Il sommo cultista sospirò.

«Olfir, amico mio, non è forse vero che dieci anni or sono avete ricevuto la chiamata della grande Ilimroth e siete venuto da me per chiedere di entrare nell'ordine?» Il mezz'elfo annuì, abbassando il capo, lasciando che Kenner continuasse. «Dunque è all'ordine e a me che dovete rispondere.
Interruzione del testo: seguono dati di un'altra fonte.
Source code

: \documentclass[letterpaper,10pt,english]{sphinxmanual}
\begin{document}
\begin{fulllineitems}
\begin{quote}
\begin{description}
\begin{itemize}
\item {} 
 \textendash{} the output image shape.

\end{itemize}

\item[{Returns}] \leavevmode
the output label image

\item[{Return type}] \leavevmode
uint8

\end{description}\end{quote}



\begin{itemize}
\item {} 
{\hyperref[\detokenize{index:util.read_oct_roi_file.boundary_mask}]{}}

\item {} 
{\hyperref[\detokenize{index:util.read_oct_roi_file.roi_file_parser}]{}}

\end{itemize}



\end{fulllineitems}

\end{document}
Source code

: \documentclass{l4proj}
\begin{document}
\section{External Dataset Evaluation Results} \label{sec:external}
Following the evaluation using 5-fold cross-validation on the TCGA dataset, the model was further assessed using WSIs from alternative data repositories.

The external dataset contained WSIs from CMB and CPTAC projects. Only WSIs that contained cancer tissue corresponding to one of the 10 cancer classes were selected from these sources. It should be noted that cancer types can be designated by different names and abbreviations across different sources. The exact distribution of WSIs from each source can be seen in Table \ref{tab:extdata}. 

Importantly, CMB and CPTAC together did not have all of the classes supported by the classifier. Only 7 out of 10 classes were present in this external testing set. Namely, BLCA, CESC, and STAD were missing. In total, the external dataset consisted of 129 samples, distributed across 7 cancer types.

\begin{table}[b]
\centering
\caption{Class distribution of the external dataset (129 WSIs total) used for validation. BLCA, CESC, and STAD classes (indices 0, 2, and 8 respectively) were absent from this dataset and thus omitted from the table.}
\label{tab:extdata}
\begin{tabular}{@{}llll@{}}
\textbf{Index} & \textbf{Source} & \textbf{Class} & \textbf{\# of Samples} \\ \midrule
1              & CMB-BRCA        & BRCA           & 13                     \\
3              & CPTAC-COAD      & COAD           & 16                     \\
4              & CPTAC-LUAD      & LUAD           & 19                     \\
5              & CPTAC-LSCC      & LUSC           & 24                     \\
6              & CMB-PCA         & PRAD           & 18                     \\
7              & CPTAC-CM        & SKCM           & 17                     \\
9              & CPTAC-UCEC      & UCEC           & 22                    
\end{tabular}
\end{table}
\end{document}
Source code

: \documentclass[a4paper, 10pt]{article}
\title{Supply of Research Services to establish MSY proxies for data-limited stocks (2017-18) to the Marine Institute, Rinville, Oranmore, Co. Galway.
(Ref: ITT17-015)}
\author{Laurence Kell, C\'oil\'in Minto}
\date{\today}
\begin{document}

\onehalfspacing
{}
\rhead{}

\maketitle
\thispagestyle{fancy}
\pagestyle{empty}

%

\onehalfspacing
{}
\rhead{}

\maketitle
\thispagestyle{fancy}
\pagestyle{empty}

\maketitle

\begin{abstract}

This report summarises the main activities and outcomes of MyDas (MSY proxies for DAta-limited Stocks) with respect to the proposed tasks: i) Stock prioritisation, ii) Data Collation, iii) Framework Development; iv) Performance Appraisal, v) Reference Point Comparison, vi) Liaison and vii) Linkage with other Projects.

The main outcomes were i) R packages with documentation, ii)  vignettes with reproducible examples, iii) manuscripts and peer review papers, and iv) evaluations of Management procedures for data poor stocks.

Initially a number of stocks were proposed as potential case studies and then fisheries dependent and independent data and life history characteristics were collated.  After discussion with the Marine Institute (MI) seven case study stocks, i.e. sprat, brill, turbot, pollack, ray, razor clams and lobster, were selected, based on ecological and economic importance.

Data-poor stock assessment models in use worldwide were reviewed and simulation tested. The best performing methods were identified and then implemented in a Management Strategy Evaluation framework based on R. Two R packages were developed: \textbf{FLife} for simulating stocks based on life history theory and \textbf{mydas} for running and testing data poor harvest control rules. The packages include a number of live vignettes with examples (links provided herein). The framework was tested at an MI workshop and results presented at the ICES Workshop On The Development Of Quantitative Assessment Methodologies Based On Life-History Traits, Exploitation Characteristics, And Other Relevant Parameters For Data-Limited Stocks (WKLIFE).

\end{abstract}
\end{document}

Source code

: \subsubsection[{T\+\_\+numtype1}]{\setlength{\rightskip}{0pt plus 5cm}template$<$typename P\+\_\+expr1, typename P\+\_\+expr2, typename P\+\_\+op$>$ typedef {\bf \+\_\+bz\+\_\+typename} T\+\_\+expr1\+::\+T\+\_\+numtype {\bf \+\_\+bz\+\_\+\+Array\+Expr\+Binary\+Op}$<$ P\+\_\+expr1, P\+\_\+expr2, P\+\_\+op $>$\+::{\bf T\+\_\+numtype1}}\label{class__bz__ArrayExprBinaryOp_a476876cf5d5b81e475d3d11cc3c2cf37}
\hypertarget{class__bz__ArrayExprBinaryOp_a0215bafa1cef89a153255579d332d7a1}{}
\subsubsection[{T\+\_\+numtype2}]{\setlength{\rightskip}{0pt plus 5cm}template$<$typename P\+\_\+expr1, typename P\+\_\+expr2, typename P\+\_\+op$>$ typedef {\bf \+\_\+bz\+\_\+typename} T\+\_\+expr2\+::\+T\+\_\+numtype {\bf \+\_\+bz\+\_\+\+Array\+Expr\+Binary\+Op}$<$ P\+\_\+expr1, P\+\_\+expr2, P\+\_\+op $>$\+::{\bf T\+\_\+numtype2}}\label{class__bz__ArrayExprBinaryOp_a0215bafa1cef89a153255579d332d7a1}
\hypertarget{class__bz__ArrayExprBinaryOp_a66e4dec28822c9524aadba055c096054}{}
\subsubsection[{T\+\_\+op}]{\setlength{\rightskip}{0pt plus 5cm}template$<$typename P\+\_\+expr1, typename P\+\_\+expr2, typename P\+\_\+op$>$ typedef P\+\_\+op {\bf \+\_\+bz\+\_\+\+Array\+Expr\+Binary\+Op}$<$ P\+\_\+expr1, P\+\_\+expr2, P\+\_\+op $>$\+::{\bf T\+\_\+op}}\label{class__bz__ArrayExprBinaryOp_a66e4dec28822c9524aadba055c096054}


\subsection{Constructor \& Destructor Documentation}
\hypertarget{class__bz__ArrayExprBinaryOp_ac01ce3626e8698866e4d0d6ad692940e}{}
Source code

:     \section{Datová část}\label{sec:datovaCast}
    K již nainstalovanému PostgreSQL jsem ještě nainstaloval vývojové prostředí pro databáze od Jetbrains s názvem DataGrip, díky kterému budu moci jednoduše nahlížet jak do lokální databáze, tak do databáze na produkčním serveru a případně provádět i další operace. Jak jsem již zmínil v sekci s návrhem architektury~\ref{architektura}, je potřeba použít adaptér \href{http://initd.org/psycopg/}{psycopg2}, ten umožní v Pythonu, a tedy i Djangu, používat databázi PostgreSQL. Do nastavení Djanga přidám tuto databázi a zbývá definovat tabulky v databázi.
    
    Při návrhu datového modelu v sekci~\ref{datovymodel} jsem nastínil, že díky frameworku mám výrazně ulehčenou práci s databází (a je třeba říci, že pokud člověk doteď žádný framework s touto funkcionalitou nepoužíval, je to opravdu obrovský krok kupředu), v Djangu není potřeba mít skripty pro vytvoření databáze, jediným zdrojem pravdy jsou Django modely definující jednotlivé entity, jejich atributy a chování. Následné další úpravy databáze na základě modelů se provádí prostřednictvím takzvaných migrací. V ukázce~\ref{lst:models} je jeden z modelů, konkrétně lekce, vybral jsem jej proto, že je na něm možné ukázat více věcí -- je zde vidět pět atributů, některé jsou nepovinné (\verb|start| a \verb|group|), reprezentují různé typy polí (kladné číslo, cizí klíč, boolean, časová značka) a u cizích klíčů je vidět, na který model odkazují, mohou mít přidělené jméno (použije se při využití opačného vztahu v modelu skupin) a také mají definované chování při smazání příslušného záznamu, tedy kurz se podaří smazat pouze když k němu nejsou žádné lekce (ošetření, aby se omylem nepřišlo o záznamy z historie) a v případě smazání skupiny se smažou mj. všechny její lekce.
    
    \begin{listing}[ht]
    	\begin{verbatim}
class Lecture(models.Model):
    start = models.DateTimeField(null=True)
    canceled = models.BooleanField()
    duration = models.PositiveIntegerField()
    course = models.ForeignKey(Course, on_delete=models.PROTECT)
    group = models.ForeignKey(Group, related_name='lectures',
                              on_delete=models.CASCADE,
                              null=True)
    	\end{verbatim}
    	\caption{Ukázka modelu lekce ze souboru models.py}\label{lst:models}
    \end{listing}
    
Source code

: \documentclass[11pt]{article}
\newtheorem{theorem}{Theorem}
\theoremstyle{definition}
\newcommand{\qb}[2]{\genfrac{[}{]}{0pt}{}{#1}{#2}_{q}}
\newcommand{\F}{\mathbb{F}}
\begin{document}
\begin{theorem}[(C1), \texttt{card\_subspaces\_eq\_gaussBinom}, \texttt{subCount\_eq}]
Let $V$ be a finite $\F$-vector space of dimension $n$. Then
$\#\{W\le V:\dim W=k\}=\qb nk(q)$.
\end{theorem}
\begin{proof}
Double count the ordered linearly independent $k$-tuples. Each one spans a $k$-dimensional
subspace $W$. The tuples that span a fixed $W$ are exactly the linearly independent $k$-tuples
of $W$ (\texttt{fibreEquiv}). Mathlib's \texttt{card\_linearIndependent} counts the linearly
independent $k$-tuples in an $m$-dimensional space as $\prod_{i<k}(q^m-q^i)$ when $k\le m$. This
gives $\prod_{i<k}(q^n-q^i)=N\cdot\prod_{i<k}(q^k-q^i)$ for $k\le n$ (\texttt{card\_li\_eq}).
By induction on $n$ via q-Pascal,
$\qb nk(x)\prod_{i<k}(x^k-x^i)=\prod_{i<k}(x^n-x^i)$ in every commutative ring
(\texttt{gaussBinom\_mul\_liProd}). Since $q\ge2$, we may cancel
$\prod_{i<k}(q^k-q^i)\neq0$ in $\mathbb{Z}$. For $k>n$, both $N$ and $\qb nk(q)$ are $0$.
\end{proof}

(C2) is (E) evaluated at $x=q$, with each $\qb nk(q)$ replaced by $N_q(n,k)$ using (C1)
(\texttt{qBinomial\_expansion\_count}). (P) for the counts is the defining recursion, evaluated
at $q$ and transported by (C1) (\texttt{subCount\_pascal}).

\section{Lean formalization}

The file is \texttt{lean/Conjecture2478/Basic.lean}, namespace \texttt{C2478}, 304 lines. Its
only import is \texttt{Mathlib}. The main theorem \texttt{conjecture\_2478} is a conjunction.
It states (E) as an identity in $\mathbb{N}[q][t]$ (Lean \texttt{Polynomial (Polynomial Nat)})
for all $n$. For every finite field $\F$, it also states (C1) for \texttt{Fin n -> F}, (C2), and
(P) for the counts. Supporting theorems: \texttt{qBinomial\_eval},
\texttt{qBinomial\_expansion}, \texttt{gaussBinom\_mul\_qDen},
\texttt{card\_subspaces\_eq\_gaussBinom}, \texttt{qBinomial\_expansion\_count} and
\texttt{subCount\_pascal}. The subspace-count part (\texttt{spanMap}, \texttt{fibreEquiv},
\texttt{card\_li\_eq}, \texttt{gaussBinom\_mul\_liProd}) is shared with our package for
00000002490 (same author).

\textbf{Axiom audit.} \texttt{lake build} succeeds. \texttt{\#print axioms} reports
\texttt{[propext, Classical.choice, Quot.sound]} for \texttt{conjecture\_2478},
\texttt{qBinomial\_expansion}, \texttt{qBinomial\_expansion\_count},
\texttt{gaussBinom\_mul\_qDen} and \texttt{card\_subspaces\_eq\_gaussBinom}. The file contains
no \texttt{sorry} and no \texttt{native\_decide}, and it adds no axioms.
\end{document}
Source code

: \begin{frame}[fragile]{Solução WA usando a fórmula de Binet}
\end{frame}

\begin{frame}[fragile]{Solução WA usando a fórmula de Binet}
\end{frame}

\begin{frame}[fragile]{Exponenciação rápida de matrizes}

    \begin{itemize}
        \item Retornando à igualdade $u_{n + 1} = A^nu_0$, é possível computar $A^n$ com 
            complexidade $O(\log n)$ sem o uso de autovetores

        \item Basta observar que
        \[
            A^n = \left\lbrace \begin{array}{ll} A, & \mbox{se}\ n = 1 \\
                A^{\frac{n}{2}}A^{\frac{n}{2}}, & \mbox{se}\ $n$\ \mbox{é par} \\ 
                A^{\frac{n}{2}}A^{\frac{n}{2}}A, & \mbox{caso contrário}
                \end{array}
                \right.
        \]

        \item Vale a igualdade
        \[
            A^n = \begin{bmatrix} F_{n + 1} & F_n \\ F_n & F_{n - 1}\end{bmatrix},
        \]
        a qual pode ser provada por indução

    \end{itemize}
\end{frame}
Non siete più il tutore dei Darwen e lui ha abbandonato quel nome.»

«E voi dovete rispondere a Ilimroth.» Eatiel s'intromise, autoritaria quanto lui. «Avete promesso di condurci a Lebrook, tutti.»

Il cultista si alzò, poggiandosi al bastone.

«Le dinamiche sono cambiate.»

Jaira provò a compiere qualche piccolo passo per poter vedere in viso l'elfa che ora le dava le spalle.

«Io sono l'emissaria di Serendhien, davvero volete farmi arrabbiare sapendo che dovrete viaggiare per mare con me?»

«Eatiel!»

Othen la chiamò, scandalizzato, e anche Jaira portò le mani a coprirsi le labbra nell'udirla proferire quella minaccia per nulla velata. Eatiel si voltò a guardarli, poi incrociò le braccia sotto al seno, tornando con l'attenzione al sommo cultista.

«Direte all'equipaggio che questo incidente è colpa mia; dopo ciò che è successo sul ponte poco fa non sarà difficile crederlo. Resterò qui sotto con Allan e lo controllerò di persona, così voi starete tranquilli. Lui non è pericoloso, basta solo non disturbarlo.»

Kenner esitò, poi batté il bastone a terra.

«E sia. Olfir, aiutatemi a salire.»

Per un attimo lo sguardo del vecchio maestro si fermò sull'elfa, colmo di gratitudine, poi fece come gli era stato ordinato ed entrambi risalirono la scala di corde. Othen attese che fossero spariti per raggiungere Eatiel e la sfiorò.

«Il nostro viaggio non sarà una passeggiata. Io devo combattere contro la mia stessa famiglia e tu sei inseguita da una negromante: è probabile che saranno molte le cose che potranno infastidire Allan.»

Jaira deglutì, voltandosi per guardare il bardo a terra, placidamente addormentato. Othen non aveva tutti i torti...

Eatiel lasciò andare ogni forma di durezza e l'espressione tornò dolce, quasi fanciullesca; portò le mani intorno al volto di Othen e sorrise serena, bellissima.

«Allora è una fortuna che siamo tutti dalla stessa parte.»